[Source texts of formatted documents]:
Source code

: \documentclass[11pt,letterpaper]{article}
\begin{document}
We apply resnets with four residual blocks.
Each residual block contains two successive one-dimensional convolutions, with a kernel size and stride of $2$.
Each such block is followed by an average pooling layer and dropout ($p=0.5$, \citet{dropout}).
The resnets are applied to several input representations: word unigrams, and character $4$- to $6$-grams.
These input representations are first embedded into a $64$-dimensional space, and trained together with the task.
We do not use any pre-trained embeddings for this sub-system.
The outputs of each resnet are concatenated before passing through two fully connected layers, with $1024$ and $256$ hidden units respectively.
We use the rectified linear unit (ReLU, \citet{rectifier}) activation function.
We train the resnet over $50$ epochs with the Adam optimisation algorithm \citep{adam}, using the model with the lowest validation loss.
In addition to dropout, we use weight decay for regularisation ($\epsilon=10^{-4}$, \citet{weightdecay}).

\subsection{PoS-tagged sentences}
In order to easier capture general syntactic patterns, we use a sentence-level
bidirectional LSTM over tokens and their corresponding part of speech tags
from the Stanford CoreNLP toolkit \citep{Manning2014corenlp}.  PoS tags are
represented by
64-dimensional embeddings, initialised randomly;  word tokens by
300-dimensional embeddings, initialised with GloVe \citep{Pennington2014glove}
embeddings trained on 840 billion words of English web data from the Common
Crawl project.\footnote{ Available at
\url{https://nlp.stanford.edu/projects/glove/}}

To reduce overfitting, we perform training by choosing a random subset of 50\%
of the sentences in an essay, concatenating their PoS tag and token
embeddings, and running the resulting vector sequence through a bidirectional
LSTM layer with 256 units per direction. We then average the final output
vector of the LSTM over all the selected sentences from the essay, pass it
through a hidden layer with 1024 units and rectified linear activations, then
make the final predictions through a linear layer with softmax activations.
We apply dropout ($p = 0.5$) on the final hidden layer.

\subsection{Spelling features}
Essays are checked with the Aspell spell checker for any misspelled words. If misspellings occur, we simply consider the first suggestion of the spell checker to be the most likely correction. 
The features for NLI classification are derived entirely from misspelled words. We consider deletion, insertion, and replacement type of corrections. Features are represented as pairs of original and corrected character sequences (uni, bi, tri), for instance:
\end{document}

[What you have to do]:
All of the records above should be transcribed exactly.

[Output for this exercise]:
Source code

: \documentclass[11pt,letterpaper]{article}
\begin{document}
We apply resnets with four residual blocks.
Each residual block contains two successive one-dimensional convolutions, with a kernel size and stride of $2$.
Each such block is followed by an average pooling layer and dropout ($p=0.5$, \citet{dropout}).
The resnets are applied to several input representations: word unigrams, and character $4$- to $6$-grams.
These input representations are first embedded into a $64$-dimensional space, and trained together with the task.
We do not use any pre-trained embeddings for this sub-system.
The outputs of each resnet are concatenated before passing through two fully connected layers, with $1024$ and $256$ hidden units respectively.
We use the rectified linear unit (ReLU, \citet{rectifier}) activation function.
We train the resnet over $50$ epochs with the Adam optimisation algorithm \citep{adam}, using the model with the lowest validation loss.
In addition to dropout, we use weight decay for regularisation ($\epsilon=10^{-4}$, \citet{weightdecay}).

\subsection{PoS-tagged sentences}
In order to easier capture general syntactic patterns, we use a sentence-level
bidirectional LSTM over tokens and their corresponding part of speech tags
from the Stanford CoreNLP toolkit \citep{Manning2014corenlp}.  PoS tags are
represented by
64-dimensional embeddings, initialised randomly;  word tokens by
300-dimensional embeddings, initialised with GloVe \citep{Pennington2014glove}
embeddings trained on 840 billion words of English web data from the Common
Crawl project.\footnote{ Available at
\url{https://nlp.stanford.edu/projects/glove/}}

To reduce overfitting, we perform training by choosing a random subset of 50\%
of the sentences in an essay, concatenating their PoS tag and token
embeddings, and running the resulting vector sequence through a bidirectional
LSTM layer with 256 units per direction. We then average the final output
vector of the LSTM over all the selected sentences from the essay, pass it
through a hidden layer with 1024 units and rectified linear activations, then
make the final predictions through a linear layer with softmax activations.
We apply dropout ($p = 0.5$) on the final hidden layer.

\subsection{Spelling features}
Essays are checked with the Aspell spell checker for any misspelled words. If misspellings occur, we simply consider the first suggestion of the spell checker to be the most likely correction. 
The features for NLI classification are derived entirely from misspelled words. We consider deletion, insertion, and replacement type of corrections. Features are represented as pairs of original and corrected character sequences (uni, bi, tri), for instance:
\end{document}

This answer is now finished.